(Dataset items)
-- Opening Marker --

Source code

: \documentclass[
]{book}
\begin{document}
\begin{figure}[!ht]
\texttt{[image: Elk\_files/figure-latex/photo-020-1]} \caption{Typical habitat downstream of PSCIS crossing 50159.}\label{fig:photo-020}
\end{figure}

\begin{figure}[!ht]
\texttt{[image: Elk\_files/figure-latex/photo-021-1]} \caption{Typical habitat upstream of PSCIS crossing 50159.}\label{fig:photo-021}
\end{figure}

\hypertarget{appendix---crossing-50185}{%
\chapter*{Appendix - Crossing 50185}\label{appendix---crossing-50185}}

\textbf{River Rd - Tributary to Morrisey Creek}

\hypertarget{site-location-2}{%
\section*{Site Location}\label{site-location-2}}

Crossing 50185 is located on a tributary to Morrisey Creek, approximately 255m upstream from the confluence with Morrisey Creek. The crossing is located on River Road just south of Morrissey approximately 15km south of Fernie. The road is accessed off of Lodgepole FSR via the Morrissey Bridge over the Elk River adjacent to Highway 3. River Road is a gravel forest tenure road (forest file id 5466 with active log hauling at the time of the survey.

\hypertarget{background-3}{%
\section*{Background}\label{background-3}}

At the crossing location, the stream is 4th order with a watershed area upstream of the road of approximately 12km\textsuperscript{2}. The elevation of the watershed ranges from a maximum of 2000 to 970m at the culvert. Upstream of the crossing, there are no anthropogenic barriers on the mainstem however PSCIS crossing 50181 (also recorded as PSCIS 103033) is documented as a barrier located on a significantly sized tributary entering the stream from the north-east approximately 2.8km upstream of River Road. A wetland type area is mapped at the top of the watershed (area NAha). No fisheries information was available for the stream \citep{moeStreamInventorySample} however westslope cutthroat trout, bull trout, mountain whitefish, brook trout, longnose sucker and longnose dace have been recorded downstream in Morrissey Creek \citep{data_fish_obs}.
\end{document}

-- Closing Marker --

Return the entries in full. Do not alter them.

Source code

: \documentclass[
]{book}
\begin{document}
\begin{figure}[!ht]
\texttt{[image: Elk\_files/figure-latex/photo-020-1]} \caption{Typical habitat downstream of PSCIS crossing 50159.}\label{fig:photo-020}
\end{figure}

\begin{figure}[!ht]
\texttt{[image: Elk\_files/figure-latex/photo-021-1]} \caption{Typical habitat upstream of PSCIS crossing 50159.}\label{fig:photo-021}
\end{figure}

\hypertarget{appendix---crossing-50185}{%
\chapter*{Appendix - Crossing 50185}\label{appendix---crossing-50185}}

\textbf{River Rd - Tributary to Morrisey Creek}

\hypertarget{site-location-2}{%
\section*{Site Location}\label{site-location-2}}

Crossing 50185 is located on a tributary to Morrisey Creek, approximately 255m upstream from the confluence with Morrisey Creek. The crossing is located on River Road just south of Morrissey approximately 15km south of Fernie. The road is accessed off of Lodgepole FSR via the Morrissey Bridge over the Elk River adjacent to Highway 3. River Road is a gravel forest tenure road (forest file id 5466 with active log hauling at the time of the survey.

\hypertarget{background-3}{%
\section*{Background}\label{background-3}}

At the crossing location, the stream is 4th order with a watershed area upstream of the road of approximately 12km\textsuperscript{2}. The elevation of the watershed ranges from a maximum of 2000 to 970m at the culvert. Upstream of the crossing, there are no anthropogenic barriers on the mainstem however PSCIS crossing 50181 (also recorded as PSCIS 103033) is documented as a barrier located on a significantly sized tributary entering the stream from the north-east approximately 2.8km upstream of River Road. A wetland type area is mapped at the top of the watershed (area NAha). No fisheries information was available for the stream \citep{moeStreamInventorySample} however westslope cutthroat trout, bull trout, mountain whitefish, brook trout, longnose sucker and longnose dace have been recorded downstream in Morrissey Creek \citep{data_fish_obs}.
\end{document}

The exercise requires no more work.